- Problem to solve:
Repeat all of the material exactly, with no line missing.

- Supplied records:
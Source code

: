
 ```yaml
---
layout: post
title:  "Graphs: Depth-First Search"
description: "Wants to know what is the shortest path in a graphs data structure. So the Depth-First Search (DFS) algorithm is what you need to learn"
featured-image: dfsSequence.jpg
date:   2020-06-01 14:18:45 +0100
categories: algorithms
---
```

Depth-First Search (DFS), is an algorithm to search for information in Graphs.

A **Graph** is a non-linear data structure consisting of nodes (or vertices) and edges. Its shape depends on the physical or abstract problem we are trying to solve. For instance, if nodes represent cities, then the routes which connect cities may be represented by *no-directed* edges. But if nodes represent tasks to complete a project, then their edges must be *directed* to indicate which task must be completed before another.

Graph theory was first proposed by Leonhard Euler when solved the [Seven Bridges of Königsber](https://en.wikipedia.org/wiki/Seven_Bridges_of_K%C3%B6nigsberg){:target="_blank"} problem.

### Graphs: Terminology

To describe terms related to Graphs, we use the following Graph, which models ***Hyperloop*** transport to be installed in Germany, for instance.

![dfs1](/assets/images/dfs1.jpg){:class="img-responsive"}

- Exercise output:
Source code

:
 ```yaml
---
layout: post
title:  "Graphs: Depth-First Search"
description: "Wants to know what is the shortest path in a graphs data structure. So the Depth-First Search (DFS) algorithm is what you need to learn"
featured-image: dfsSequence.jpg
date:   2020-06-01 14:18:45 +0100
categories: algorithms
---
```

Depth-First Search (DFS), is an algorithm to search for information in Graphs.

A **Graph** is a non-linear data structure consisting of nodes (or vertices) and edges. Its shape depends on the physical or abstract problem we are trying to solve. For instance, if nodes represent cities, then the routes which connect cities may be represented by *no-directed* edges. But if nodes represent tasks to complete a project, then their edges must be *directed* to indicate which task must be completed before another.

Graph theory was first proposed by Leonhard Euler when solved the [Seven Bridges of Königsber](https://en.wikipedia.org/wiki/Seven_Bridges_of_K%C3%B6nigsberg){:target="_blank"} problem.

### Graphs: Terminology

To describe terms related to Graphs, we use the following Graph, which models ***Hyperloop*** transport to be installed in Germany, for instance.

![dfs1](/assets/images/dfs1.jpg){:class="img-responsive"}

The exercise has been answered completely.